● **TASK OBJECTIVE**
Start at the line with "rotation on selected" in the records below, stop at the line with "quickly a tour", and return every line in that span exactly, the two end lines included.

(Collected data entries)
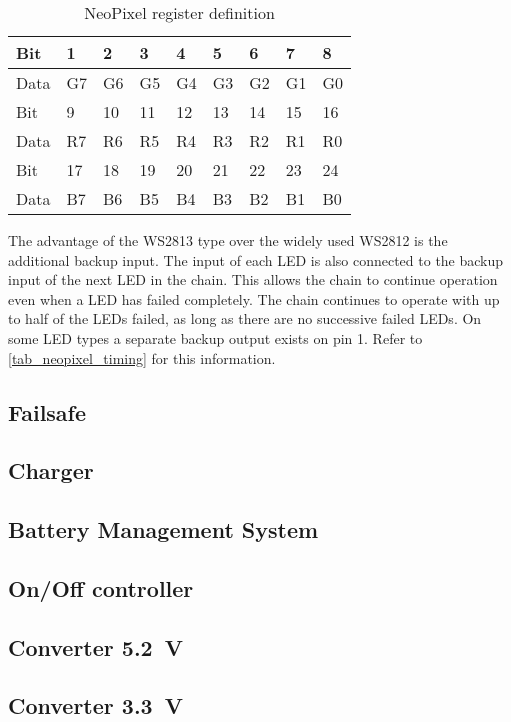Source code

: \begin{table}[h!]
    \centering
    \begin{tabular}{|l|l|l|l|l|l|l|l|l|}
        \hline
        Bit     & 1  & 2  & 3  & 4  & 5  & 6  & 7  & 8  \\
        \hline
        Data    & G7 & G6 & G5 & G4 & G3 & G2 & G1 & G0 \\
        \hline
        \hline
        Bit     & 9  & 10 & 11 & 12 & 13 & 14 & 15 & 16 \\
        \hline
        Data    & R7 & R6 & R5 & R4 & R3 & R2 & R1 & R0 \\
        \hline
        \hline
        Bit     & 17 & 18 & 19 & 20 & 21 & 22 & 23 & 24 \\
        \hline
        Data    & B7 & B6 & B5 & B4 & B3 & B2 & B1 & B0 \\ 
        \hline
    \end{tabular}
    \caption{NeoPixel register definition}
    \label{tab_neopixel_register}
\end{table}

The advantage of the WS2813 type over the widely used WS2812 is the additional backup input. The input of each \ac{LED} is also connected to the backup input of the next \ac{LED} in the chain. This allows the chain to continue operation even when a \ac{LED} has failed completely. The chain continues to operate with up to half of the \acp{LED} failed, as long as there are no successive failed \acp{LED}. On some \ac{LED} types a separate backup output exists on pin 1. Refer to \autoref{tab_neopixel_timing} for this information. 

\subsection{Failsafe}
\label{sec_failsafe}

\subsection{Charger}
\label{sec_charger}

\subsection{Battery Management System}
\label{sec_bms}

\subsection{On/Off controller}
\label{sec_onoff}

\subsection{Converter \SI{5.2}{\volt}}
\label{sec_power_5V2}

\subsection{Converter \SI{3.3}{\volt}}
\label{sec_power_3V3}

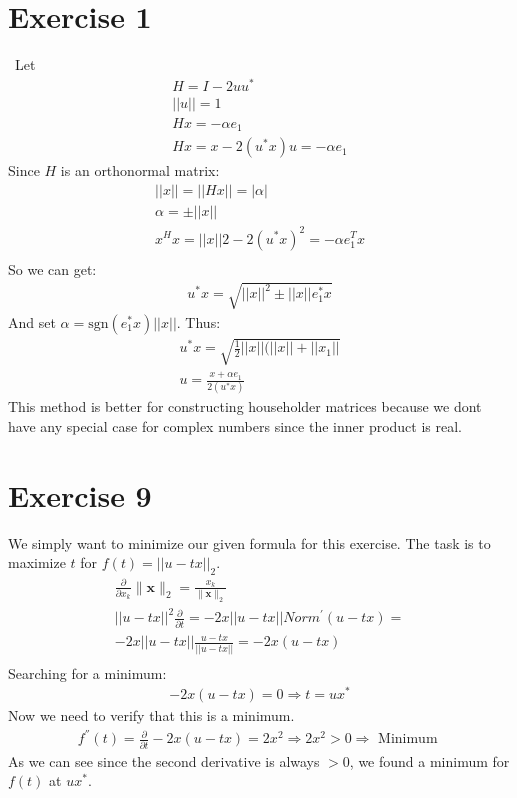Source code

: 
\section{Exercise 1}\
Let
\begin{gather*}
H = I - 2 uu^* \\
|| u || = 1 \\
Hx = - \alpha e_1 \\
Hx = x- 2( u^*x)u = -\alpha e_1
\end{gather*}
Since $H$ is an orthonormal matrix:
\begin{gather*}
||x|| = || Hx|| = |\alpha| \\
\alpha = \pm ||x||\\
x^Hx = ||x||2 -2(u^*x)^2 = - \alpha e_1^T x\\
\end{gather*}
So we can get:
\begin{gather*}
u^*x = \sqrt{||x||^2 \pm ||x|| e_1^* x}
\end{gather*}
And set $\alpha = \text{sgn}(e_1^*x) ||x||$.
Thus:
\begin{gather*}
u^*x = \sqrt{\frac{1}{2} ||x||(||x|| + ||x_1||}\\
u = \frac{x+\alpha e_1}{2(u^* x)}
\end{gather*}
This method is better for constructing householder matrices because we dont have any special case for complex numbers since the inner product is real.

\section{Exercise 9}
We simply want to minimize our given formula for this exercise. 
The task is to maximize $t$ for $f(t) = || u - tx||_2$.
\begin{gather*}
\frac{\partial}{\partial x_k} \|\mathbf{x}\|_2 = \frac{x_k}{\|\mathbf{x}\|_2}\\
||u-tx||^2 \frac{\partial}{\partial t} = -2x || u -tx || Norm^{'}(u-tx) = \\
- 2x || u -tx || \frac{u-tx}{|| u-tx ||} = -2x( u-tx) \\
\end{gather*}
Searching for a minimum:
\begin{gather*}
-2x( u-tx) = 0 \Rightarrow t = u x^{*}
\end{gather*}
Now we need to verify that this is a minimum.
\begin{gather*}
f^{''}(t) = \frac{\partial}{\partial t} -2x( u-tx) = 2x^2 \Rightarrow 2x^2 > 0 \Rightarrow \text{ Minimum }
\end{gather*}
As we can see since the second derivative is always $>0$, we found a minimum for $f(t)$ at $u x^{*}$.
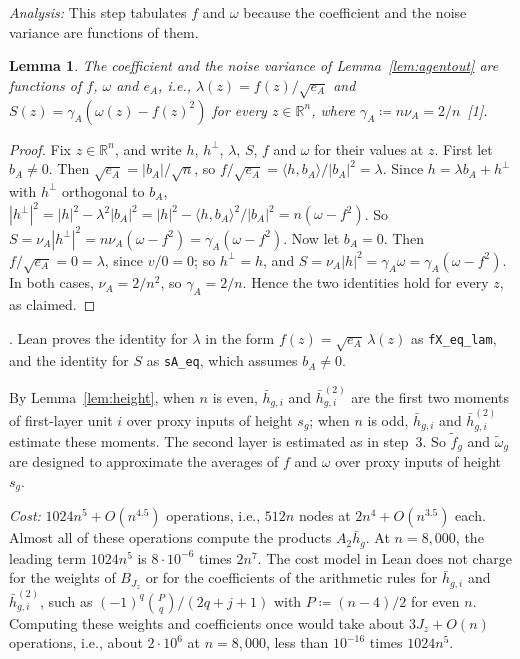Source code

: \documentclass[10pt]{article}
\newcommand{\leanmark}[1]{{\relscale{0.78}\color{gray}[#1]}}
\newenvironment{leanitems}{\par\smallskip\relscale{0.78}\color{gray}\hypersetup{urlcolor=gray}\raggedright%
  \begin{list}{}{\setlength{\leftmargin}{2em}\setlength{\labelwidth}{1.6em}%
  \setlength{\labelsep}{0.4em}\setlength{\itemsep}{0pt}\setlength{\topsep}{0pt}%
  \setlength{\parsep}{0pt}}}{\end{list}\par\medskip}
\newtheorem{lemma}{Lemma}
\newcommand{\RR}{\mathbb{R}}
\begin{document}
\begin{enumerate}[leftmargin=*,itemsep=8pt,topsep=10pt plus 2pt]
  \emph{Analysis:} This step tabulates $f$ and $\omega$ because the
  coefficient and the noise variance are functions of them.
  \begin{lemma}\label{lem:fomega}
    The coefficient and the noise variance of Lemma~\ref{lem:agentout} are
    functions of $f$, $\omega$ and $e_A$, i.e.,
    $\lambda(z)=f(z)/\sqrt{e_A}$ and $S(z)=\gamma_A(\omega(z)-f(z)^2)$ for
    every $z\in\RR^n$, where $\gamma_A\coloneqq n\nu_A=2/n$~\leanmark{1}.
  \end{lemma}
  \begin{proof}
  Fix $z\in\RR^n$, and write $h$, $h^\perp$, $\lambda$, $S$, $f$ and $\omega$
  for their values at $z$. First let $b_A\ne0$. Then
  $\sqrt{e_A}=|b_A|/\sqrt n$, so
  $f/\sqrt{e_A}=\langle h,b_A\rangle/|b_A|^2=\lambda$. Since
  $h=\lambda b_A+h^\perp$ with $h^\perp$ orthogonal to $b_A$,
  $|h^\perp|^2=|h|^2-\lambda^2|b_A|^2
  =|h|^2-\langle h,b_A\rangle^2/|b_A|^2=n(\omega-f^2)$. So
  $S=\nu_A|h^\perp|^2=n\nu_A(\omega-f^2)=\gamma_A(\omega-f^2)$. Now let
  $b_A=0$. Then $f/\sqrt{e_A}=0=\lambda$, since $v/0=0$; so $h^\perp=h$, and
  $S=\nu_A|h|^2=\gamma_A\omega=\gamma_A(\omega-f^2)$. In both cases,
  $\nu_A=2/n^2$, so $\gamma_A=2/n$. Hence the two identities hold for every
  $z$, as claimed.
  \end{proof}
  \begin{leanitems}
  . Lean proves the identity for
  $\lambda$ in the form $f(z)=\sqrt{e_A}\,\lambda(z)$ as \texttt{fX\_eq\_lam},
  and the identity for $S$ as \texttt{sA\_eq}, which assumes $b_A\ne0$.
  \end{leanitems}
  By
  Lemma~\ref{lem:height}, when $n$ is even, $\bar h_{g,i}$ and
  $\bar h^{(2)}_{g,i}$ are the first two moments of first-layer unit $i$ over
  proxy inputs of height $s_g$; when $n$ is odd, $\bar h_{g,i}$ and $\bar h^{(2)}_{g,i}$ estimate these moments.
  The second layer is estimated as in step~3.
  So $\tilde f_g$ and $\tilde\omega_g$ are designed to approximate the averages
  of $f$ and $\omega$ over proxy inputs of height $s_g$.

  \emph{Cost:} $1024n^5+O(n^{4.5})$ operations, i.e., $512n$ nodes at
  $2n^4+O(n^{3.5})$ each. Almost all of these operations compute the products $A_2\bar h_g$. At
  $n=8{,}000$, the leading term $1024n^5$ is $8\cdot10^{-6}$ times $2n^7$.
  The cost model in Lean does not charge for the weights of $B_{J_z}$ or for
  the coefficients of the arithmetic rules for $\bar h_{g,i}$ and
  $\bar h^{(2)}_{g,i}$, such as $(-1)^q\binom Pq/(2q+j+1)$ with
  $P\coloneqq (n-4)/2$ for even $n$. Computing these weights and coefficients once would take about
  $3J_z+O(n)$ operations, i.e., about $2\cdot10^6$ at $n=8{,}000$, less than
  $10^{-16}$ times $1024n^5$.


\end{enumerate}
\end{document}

...

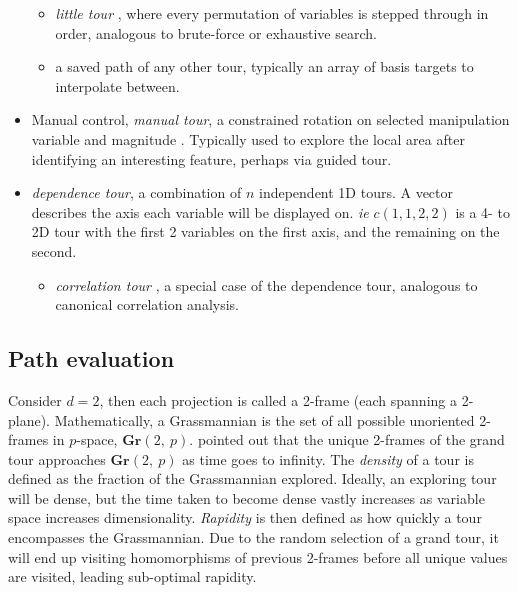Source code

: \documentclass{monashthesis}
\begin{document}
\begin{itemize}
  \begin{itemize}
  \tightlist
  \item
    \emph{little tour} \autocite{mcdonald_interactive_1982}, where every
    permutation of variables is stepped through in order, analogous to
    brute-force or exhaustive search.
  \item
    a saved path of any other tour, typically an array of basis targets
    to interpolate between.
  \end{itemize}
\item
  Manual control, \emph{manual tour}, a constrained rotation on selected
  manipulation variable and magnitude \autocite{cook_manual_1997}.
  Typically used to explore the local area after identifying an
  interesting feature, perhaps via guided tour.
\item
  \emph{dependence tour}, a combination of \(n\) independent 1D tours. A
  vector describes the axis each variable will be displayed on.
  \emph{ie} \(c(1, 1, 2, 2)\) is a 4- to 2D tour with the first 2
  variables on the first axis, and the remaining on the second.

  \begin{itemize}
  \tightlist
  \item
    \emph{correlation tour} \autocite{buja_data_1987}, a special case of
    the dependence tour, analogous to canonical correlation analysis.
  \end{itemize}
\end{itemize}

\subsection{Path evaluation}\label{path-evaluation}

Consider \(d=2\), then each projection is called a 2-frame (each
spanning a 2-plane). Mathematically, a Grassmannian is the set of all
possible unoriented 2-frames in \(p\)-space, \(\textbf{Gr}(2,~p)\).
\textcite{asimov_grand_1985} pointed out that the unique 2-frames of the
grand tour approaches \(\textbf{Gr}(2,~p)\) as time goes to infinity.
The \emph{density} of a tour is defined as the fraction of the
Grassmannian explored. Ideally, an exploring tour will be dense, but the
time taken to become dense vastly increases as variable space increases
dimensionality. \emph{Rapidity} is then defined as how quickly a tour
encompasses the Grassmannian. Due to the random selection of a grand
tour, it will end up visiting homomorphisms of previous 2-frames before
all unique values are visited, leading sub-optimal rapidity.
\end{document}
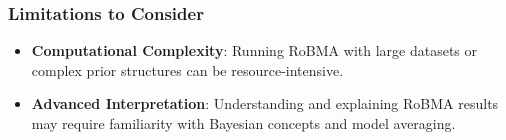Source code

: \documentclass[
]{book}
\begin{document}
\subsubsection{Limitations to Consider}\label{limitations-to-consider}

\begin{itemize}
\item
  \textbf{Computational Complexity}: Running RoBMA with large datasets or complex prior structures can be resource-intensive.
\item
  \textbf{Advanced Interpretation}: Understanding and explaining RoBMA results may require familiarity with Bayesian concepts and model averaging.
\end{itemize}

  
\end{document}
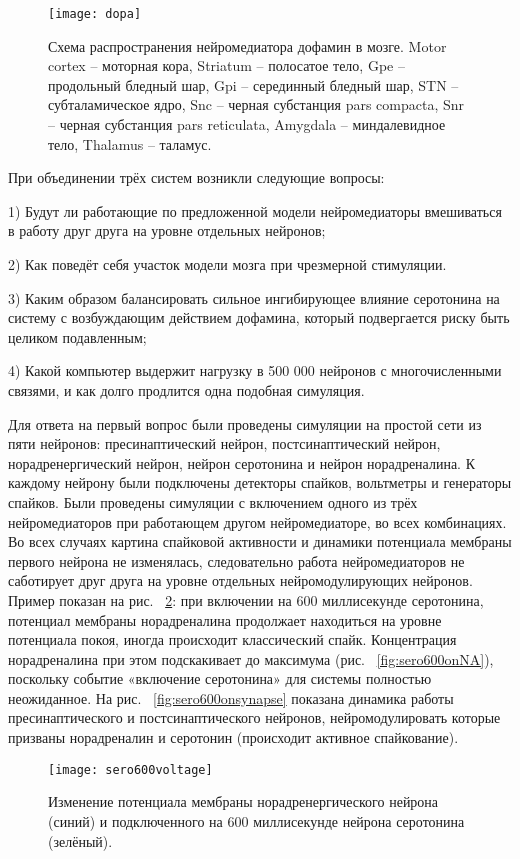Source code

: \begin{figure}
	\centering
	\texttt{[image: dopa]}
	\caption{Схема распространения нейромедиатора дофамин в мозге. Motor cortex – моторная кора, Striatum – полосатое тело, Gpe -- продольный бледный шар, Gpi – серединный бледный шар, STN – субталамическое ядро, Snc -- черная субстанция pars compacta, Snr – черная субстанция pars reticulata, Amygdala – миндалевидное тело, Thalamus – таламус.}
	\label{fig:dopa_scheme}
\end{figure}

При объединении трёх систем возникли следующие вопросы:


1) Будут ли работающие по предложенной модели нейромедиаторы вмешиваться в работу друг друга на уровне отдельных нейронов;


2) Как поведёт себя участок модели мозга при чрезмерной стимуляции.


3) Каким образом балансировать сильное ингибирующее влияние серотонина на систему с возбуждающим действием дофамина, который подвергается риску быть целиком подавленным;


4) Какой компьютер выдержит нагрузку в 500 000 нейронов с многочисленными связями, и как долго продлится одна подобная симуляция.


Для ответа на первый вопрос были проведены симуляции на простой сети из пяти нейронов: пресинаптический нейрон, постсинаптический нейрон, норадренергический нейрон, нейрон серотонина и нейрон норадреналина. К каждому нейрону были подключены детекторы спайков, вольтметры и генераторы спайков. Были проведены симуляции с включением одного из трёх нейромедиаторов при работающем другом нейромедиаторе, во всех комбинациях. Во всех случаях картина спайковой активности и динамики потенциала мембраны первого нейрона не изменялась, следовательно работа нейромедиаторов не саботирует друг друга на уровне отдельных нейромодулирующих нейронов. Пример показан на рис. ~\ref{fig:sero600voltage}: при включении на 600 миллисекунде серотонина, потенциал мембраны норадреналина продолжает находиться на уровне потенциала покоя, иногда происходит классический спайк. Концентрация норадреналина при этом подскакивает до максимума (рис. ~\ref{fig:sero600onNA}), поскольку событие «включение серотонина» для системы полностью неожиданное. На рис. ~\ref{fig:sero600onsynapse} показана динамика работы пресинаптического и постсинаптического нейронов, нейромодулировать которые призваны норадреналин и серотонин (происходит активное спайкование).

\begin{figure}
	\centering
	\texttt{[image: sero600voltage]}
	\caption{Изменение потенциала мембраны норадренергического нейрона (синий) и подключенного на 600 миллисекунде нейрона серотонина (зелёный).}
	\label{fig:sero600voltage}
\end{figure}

==

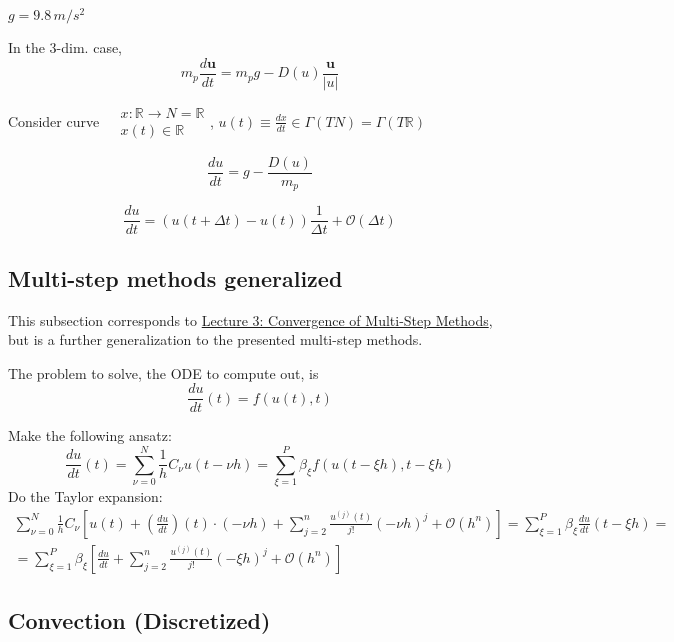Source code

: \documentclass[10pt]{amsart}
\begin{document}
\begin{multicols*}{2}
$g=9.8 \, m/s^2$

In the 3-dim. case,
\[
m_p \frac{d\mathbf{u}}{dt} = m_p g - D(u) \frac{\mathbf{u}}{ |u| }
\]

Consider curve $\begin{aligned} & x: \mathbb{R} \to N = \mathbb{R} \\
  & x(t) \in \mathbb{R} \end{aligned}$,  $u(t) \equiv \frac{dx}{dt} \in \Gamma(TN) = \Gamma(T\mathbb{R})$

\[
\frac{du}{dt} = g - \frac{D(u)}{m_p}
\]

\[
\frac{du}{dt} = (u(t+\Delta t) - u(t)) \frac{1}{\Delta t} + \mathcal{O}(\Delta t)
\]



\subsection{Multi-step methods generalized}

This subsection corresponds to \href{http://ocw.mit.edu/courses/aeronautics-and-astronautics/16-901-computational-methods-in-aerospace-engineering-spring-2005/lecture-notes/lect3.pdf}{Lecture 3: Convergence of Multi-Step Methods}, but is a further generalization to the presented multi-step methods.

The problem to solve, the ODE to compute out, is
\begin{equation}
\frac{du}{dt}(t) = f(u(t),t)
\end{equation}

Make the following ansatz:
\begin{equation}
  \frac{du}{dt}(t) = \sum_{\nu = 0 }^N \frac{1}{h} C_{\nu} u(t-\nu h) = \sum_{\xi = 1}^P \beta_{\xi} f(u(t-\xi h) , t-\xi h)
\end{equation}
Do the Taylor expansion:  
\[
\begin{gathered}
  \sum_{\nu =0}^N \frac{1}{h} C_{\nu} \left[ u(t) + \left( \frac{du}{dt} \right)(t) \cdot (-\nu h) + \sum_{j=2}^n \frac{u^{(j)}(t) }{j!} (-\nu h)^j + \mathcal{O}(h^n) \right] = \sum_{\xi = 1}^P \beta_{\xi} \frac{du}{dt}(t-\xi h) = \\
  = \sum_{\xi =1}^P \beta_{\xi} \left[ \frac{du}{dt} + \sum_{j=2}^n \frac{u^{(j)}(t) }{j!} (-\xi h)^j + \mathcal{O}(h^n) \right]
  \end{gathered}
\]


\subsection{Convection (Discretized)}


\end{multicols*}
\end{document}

● **EXERCISE RESULT**
  Manual control, \emph{manual tour}, a constrained rotation on selected
  manipulation variable and magnitude \autocite{cook_manual_1997}.
  Typically used to explore the local area after identifying an
  interesting feature, perhaps via guided tour.
\item
  \emph{dependence tour}, a combination of \(n\) independent 1D tours. A
  vector describes the axis each variable will be displayed on.
  \emph{ie} \(c(1, 1, 2, 2)\) is a 4- to 2D tour with the first 2
  variables on the first axis, and the remaining on the second.

  \begin{itemize}
  \tightlist
  \item
    \emph{correlation tour} \autocite{buja_data_1987}, a special case of
    the dependence tour, analogous to canonical correlation analysis.
  \end{itemize}
\end{itemize}

\subsection{Path evaluation}\label{path-evaluation}

Consider \(d=2\), then each projection is called a 2-frame (each
spanning a 2-plane). Mathematically, a Grassmannian is the set of all
possible unoriented 2-frames in \(p\)-space, \(\textbf{Gr}(2,~p)\).
\textcite{asimov_grand_1985} pointed out that the unique 2-frames of the
grand tour approaches \(\textbf{Gr}(2,~p)\) as time goes to infinity.
The \emph{density} of a tour is defined as the fraction of the
Grassmannian explored. Ideally, an exploring tour will be dense, but the
time taken to become dense vastly increases as variable space increases
dimensionality. \emph{Rapidity} is then defined as how quickly a tour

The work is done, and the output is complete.